ACTIVITY
Only the lines from the one containing "## Driver Assistance" to the end of the listing below are wanted, repeated exactly.

(INFORMATION SHOWN begins)

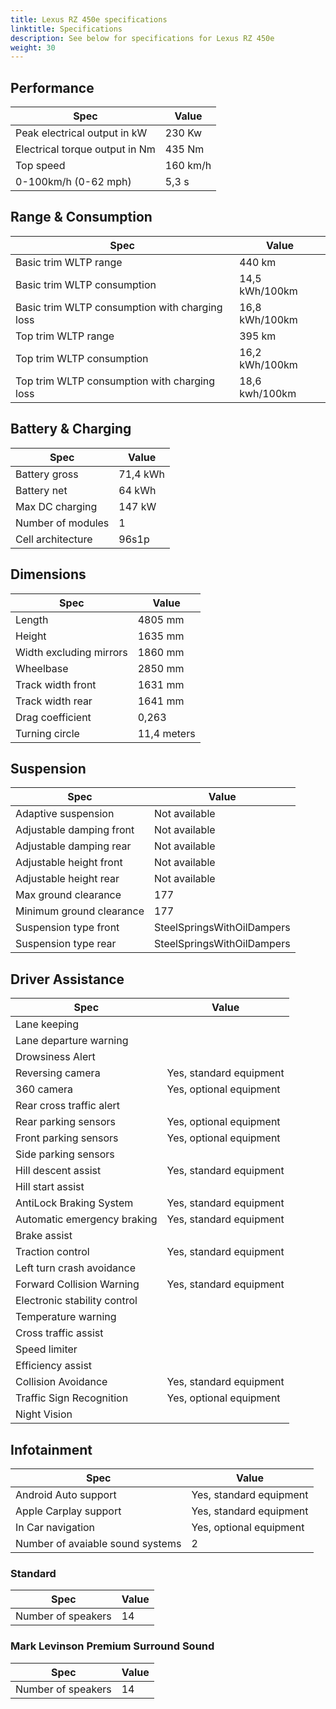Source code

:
 ```yaml
---
title: Lexus RZ 450e specifications
linktitle: Specifications
description: See below for specifications for Lexus RZ 450e
weight: 30
---
```


## Performance

|Spec|Value|
|----|-----|
|Peak electrical output in kW|230 Kw|
|Electrical torque output in Nm|435 Nm|
|Top speed|160 km/h|
|0-100km/h (0-62 mph)|5,3 s|



## Range & Consumption

|Spec|Value|
|----|-----|
|Basic trim WLTP range|440 km|
|Basic trim WLTP consumption|14,5 kWh/100km|
|Basic trim WLTP consumption with charging loss|16,8 kWh/100km|
|Top trim WLTP range|395 km|
|Top trim WLTP consumption|16,2 kWh/100km|
|Top trim WLTP consumption with charging loss|18,6 kwh/100km|



## Battery & Charging

|Spec|Value|
|----|-----|
|Battery gross|71,4 kWh|
|Battery net|64 kWh|
|Max DC charging|147 kW|
|Number of modules|1|
|Cell architecture|96s1p|



## Dimensions

|Spec|Value|
|----|-----|
|Length|4805 mm|
|Height|1635 mm|
|Width excluding mirrors|1860 mm|
|Wheelbase|2850 mm|
|Track width front|1631 mm|
|Track width rear|1641 mm|
|Drag coefficient|0,263|
|Turning circle|11,4 meters|

## Suspension

|Spec|Value|
|----|-----|
|Adaptive suspension|Not available|
|Adjustable damping front|Not available|
|Adjustable damping rear|Not available|
|Adjustable height front|Not available|
|Adjustable height rear|Not available|
|Max ground clearance|177|
|Minimum ground clearance|177|
|Suspension type front|SteelSpringsWithOilDampers|
|Suspension type rear|SteelSpringsWithOilDampers|

## Driver Assistance

|Spec|Value|
|----|-----|
|Lane keeping||
|Lane departure warning||
|Drowsiness Alert||
|Reversing camera|Yes, standard equipment|
|360 camera|Yes, optional equipment|
|Rear cross traffic alert||
|Rear parking sensors|Yes, optional equipment|
|Front parking sensors|Yes, optional equipment|
|Side parking sensors||
|Hill descent assist|Yes, standard equipment|
|Hill start assist||
|AntiLock Braking System|Yes, standard equipment|
|Automatic emergency braking|Yes, standard equipment|
|Brake assist||
|Traction control|Yes, standard equipment|
|Left turn crash avoidance||
|Forward Collision Warning|Yes, standard equipment|
|Electronic stability control||
|Temperature warning||
|Cross traffic assist||
|Speed limiter||
|Efficiency assist||
|Collision Avoidance|Yes, standard equipment|
|Traffic Sign Recognition|Yes, optional equipment|
|Night Vision||

## Infotainment

|Spec|Value|
|----|-----|
|Android Auto support|Yes, standard equipment|
|Apple Carplay support|Yes, standard equipment|
|In Car navigation|Yes, optional equipment|
|Number of avaiable sound systems|2|

### Standard

|Spec|Value|
|----|-----|
|Number of speakers|14|

### Mark Levinson Premium Surround Sound

|Spec|Value|
|----|-----|
|Number of speakers|14|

(INFORMATION SHOWN ends)

RESPONSE
## Driver Assistance

|Spec|Value|
|----|-----|
|Lane keeping||
|Lane departure warning||
|Drowsiness Alert||
|Reversing camera|Yes, standard equipment|
|360 camera|Yes, optional equipment|
|Rear cross traffic alert||
|Rear parking sensors|Yes, optional equipment|
|Front parking sensors|Yes, optional equipment|
|Side parking sensors||
|Hill descent assist|Yes, standard equipment|
|Hill start assist||
|AntiLock Braking System|Yes, standard equipment|
|Automatic emergency braking|Yes, standard equipment|
|Brake assist||
|Traction control|Yes, standard equipment|
|Left turn crash avoidance||
|Forward Collision Warning|Yes, standard equipment|
|Electronic stability control||
|Temperature warning||
|Cross traffic assist||
|Speed limiter||
|Efficiency assist||
|Collision Avoidance|Yes, standard equipment|
|Traffic Sign Recognition|Yes, optional equipment|
|Night Vision||

## Infotainment

|Spec|Value|
|----|-----|
|Android Auto support|Yes, standard equipment|
|Apple Carplay support|Yes, standard equipment|
|In Car navigation|Yes, optional equipment|
|Number of avaiable sound systems|2|

### Standard

|Spec|Value|
|----|-----|
|Number of speakers|14|

### Mark Levinson Premium Surround Sound

|Spec|Value|
|----|-----|
|Number of speakers|14|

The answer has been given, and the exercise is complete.